_Requirement_
A line containing "remaining potential $4" appears in the material below. Return exactly every line from the first through that one, and only those.

------------------------------------------------------------------------

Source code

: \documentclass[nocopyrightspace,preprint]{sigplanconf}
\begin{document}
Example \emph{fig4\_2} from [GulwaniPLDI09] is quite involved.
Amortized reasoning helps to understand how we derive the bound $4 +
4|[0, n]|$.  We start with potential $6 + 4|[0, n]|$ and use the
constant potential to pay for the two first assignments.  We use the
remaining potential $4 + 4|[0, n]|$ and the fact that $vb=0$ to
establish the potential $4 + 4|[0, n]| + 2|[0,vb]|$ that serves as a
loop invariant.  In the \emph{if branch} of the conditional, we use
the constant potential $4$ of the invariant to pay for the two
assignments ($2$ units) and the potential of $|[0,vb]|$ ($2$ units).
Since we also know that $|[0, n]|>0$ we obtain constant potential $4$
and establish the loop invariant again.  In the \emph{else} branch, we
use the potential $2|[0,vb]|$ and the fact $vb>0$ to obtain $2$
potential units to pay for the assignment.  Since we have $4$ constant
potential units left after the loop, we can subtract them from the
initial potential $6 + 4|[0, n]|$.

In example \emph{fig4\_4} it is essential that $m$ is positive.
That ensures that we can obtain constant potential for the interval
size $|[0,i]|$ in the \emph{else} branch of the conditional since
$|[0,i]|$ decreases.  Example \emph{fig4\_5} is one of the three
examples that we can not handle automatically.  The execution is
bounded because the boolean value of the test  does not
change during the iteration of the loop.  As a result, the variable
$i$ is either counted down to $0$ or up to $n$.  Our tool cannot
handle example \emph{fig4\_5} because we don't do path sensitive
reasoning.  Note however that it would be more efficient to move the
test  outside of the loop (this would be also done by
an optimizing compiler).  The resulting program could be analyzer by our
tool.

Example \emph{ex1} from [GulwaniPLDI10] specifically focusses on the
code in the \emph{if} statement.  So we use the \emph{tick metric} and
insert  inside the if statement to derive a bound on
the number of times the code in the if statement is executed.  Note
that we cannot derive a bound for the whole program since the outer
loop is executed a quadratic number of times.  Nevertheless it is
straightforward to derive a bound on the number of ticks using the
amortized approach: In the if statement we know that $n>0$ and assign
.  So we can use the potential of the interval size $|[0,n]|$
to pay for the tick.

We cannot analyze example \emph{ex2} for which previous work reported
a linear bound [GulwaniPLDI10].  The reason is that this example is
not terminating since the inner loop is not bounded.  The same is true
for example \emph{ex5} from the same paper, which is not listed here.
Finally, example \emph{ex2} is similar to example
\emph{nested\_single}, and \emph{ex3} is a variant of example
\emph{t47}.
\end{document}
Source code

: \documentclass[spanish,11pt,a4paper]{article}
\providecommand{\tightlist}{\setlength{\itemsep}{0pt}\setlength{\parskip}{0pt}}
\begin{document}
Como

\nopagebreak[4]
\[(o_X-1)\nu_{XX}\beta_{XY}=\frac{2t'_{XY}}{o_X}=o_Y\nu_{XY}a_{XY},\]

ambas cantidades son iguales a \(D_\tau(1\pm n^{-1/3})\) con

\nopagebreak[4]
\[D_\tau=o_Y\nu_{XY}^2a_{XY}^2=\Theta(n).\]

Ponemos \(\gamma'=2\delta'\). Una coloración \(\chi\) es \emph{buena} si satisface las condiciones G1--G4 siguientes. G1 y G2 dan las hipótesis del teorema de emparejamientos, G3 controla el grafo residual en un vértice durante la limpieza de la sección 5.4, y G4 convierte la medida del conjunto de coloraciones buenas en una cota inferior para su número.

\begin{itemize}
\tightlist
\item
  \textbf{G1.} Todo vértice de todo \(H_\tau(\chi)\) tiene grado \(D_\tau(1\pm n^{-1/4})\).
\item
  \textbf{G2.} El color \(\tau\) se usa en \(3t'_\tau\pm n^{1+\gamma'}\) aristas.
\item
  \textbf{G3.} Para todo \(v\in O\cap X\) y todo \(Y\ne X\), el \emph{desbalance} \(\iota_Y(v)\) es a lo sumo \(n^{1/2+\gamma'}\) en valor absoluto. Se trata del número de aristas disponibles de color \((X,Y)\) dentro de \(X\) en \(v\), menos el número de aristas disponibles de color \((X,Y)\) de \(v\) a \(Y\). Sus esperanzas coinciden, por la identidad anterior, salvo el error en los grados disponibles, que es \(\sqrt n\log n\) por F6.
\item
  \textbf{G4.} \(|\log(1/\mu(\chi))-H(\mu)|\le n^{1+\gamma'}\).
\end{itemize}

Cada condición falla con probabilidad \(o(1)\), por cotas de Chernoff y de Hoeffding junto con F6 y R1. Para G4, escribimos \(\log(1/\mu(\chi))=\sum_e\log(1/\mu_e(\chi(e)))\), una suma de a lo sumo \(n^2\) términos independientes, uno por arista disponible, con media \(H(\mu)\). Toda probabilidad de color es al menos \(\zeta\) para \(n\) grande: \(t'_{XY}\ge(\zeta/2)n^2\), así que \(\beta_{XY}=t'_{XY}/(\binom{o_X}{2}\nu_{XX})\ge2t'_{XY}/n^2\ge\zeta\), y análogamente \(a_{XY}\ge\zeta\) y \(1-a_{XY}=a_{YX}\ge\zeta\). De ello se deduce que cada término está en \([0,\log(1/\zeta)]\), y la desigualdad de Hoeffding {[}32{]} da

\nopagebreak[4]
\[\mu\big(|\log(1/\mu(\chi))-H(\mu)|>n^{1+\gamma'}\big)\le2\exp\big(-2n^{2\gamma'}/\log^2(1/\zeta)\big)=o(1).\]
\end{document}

------------------------------------------------------------------------

_Output for this exercise_
Source code

: \documentclass[nocopyrightspace,preprint]{sigplanconf}
\begin{document}
Example \emph{fig4\_2} from [GulwaniPLDI09] is quite involved.
Amortized reasoning helps to understand how we derive the bound $4 +
4|[0, n]|$.  We start with potential $6 + 4|[0, n]|$ and use the
constant potential to pay for the two first assignments.  We use the
remaining potential $4 + 4|[0, n]|$ and the fact that $vb=0$ to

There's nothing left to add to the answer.